### Problem statement:
Your task is to reproduce, verbatim and without pictures, the lines from the opening of the listing through the line containing "Access the web application: Once".

### Data section:
* * * * * * *
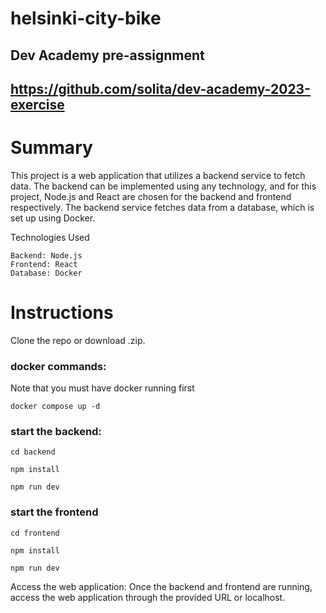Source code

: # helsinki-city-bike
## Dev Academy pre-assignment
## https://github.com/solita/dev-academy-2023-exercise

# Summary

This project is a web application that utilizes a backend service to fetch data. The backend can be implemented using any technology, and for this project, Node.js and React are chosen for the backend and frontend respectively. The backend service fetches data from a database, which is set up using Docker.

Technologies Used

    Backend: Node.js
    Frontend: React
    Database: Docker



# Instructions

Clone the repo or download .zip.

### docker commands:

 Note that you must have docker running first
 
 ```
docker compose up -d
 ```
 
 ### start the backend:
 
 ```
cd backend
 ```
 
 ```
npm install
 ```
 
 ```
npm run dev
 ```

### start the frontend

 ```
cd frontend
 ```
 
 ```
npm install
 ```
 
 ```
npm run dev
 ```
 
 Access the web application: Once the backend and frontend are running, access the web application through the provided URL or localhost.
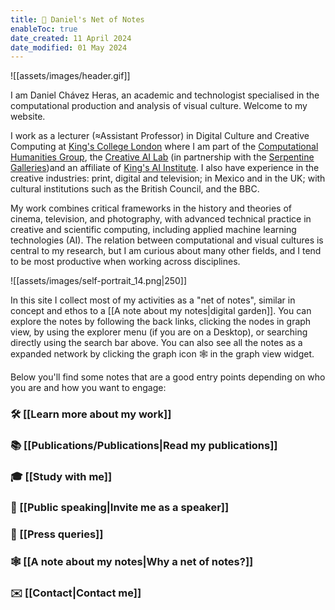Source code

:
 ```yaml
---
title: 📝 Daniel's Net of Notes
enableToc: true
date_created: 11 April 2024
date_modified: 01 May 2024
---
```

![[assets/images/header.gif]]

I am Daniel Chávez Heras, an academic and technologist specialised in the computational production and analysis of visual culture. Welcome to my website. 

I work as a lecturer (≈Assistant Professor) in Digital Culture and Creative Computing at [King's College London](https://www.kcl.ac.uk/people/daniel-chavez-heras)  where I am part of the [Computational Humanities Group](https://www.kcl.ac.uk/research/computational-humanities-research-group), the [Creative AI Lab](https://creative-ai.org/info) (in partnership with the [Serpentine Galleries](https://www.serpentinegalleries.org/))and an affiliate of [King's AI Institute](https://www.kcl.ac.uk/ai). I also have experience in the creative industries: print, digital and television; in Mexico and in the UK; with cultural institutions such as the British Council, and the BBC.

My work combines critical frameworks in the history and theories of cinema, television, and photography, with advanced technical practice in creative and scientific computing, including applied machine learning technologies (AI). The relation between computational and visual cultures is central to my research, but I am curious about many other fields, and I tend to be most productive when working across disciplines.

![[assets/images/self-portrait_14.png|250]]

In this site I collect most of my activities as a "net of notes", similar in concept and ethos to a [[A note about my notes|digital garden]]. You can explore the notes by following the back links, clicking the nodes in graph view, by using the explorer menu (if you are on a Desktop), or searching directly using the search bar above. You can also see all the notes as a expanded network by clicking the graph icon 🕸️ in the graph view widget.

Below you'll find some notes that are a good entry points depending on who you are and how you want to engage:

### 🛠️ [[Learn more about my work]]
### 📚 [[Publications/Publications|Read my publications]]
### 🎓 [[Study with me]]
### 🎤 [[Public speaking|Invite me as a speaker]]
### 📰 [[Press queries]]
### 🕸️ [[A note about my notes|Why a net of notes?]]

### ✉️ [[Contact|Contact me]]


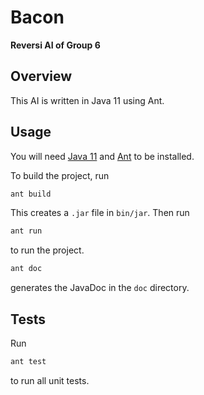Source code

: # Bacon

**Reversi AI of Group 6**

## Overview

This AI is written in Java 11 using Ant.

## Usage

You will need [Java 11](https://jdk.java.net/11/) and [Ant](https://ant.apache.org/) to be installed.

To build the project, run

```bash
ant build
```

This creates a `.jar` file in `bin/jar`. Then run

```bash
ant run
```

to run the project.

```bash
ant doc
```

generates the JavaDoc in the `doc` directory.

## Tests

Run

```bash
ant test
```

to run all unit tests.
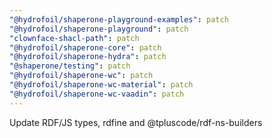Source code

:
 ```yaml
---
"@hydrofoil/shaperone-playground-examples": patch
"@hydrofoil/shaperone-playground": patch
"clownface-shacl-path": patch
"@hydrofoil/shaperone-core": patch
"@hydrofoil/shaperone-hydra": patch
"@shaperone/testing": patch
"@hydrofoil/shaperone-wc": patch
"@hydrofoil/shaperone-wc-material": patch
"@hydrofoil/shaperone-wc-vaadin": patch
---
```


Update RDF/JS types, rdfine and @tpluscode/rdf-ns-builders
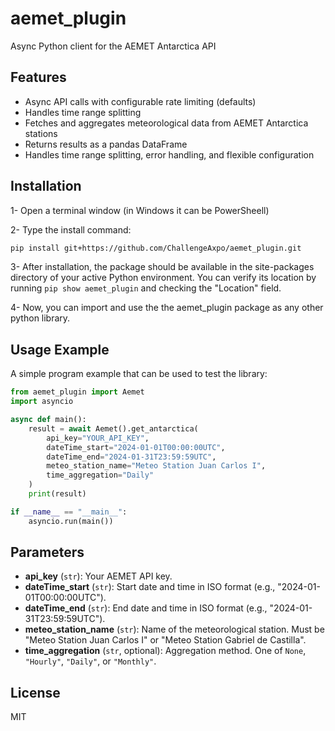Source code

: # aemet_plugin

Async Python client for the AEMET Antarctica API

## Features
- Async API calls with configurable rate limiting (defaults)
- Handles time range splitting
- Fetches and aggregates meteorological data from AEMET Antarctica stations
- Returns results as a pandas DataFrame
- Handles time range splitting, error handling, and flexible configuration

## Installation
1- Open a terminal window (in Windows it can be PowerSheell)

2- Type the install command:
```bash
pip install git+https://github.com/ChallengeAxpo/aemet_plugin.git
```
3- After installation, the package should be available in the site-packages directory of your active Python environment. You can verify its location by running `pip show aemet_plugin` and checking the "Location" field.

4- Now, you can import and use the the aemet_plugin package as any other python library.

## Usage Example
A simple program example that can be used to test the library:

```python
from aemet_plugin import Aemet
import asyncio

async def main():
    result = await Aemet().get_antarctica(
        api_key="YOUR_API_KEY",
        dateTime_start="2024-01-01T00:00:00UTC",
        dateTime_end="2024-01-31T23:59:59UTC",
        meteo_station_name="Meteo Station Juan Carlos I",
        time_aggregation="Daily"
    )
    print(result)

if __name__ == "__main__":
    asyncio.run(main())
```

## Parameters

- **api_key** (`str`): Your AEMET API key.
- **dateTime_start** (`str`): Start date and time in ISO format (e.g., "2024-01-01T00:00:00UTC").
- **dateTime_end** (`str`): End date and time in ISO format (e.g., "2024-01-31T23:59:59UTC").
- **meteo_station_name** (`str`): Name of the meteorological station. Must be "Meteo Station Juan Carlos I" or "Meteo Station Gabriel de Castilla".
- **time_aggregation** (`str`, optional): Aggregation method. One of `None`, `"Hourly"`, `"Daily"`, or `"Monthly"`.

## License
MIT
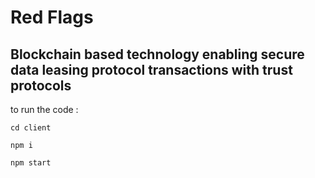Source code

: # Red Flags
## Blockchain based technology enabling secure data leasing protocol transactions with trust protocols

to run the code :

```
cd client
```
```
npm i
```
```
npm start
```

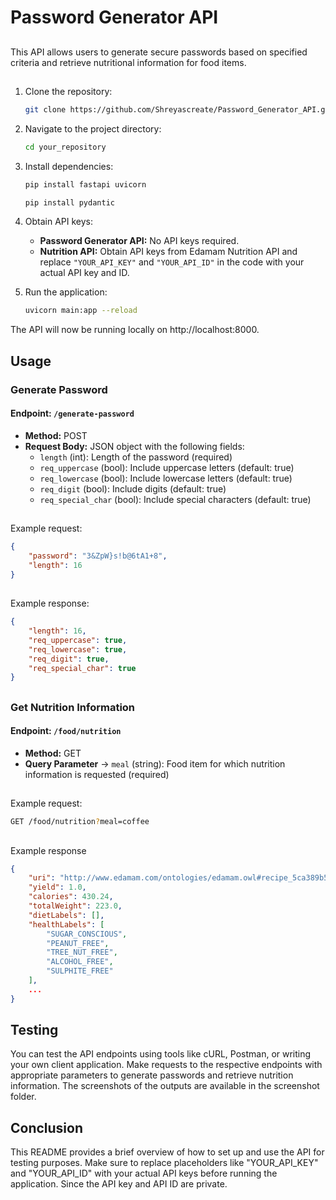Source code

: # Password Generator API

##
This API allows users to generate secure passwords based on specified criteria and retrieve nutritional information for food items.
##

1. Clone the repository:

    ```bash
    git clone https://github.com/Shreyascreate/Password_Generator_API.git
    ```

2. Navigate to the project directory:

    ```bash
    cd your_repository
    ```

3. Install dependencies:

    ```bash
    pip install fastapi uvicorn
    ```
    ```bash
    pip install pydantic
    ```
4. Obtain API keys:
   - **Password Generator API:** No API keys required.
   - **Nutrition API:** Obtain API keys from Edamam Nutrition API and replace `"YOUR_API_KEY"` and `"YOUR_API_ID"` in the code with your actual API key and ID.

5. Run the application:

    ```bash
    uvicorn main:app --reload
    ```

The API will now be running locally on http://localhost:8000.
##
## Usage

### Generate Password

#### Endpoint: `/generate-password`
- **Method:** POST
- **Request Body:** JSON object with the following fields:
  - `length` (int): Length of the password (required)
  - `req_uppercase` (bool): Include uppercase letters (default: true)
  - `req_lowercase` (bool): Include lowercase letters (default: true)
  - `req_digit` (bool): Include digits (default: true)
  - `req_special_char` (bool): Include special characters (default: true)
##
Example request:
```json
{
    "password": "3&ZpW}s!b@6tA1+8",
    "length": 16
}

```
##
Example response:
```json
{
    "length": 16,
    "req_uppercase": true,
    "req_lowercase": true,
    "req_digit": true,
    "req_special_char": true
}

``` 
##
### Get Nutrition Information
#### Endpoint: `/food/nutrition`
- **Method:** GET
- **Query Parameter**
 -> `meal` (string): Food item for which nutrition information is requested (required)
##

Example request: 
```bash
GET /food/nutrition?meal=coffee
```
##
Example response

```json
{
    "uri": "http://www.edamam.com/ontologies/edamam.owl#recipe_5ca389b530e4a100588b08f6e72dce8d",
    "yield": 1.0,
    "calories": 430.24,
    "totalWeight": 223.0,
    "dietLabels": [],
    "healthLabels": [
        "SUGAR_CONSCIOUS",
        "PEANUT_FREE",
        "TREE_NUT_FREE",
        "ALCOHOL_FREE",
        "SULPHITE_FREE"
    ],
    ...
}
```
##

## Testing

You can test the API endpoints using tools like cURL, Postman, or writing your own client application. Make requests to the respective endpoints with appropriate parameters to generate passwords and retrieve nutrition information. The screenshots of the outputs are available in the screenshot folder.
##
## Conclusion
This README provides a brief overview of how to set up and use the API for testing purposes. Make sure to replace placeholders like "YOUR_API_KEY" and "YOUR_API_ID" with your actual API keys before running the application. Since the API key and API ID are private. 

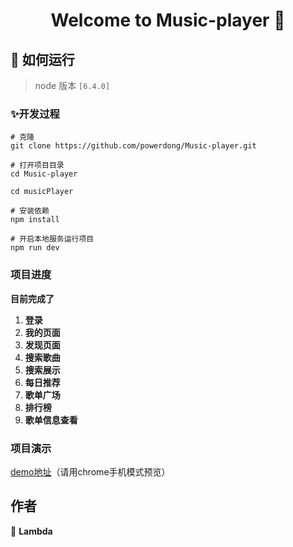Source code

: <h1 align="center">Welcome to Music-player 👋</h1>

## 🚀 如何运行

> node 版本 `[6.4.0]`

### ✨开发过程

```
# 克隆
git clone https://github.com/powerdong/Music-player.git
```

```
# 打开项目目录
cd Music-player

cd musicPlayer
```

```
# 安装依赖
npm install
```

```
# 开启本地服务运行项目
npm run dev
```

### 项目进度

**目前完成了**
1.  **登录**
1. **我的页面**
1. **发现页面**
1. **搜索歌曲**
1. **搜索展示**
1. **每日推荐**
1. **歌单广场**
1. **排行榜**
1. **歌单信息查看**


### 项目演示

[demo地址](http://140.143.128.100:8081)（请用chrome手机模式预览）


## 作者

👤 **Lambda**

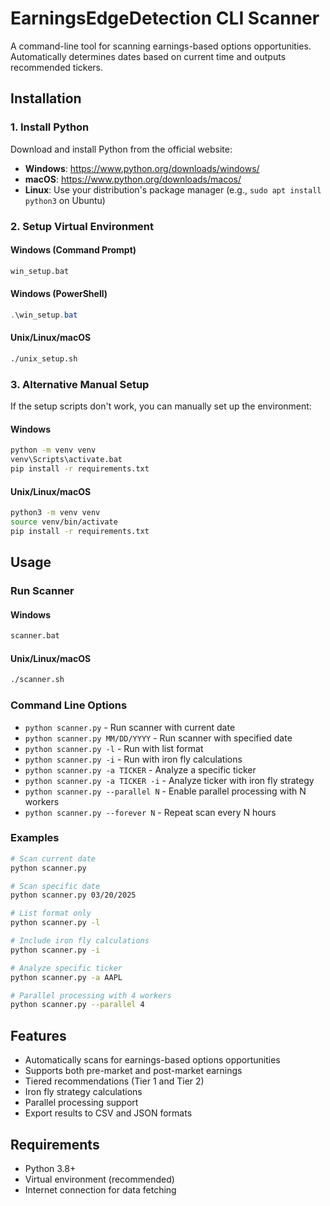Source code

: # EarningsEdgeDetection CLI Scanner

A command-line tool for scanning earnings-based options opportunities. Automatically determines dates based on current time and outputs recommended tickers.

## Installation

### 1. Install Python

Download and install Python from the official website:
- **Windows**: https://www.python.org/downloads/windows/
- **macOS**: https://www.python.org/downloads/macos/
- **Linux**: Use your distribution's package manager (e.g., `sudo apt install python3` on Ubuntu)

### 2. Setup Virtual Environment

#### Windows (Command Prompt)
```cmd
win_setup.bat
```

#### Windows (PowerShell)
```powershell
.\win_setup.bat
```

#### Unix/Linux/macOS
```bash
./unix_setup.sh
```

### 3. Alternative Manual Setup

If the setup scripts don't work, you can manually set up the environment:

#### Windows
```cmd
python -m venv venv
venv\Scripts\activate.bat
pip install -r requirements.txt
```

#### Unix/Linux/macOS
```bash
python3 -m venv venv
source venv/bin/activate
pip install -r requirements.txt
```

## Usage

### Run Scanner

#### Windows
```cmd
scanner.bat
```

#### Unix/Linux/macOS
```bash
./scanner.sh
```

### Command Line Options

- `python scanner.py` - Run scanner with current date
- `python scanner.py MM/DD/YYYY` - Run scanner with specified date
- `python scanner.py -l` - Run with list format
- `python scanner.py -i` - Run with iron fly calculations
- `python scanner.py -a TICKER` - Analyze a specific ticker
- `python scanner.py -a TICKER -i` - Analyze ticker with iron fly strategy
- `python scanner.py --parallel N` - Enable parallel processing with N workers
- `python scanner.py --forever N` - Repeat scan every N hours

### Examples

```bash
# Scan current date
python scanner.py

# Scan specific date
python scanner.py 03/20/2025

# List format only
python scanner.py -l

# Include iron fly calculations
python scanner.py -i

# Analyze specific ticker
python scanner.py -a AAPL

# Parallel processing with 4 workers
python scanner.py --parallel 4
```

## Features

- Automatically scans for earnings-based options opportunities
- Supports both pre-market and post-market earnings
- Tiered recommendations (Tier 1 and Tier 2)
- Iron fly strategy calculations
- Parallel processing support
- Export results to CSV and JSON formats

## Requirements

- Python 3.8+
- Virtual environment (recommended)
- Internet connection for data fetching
* * * * * * *
### Exercise response:
Source code

: # helsinki-city-bike
## Dev Academy pre-assignment
## https://github.com/solita/dev-academy-2023-exercise

# Summary

This project is a web application that utilizes a backend service to fetch data. The backend can be implemented using any technology, and for this project, Node.js and React are chosen for the backend and frontend respectively. The backend service fetches data from a database, which is set up using Docker.

Technologies Used

    Backend: Node.js
    Frontend: React
    Database: Docker



# Instructions

Clone the repo or download .zip.

### docker commands:

 Note that you must have docker running first
 
 ```
docker compose up -d
 ```
 
 ### start the backend:
 
 ```
cd backend
 ```
 
 ```
npm install
 ```
 
 ```
npm run dev
 ```

### start the frontend

 ```
cd frontend
 ```
 
 ```
npm install
 ```
 
 ```
npm run dev
 ```
 
 Access the web application: Once the backend and frontend are running, access the web application through the provided URL or localhost.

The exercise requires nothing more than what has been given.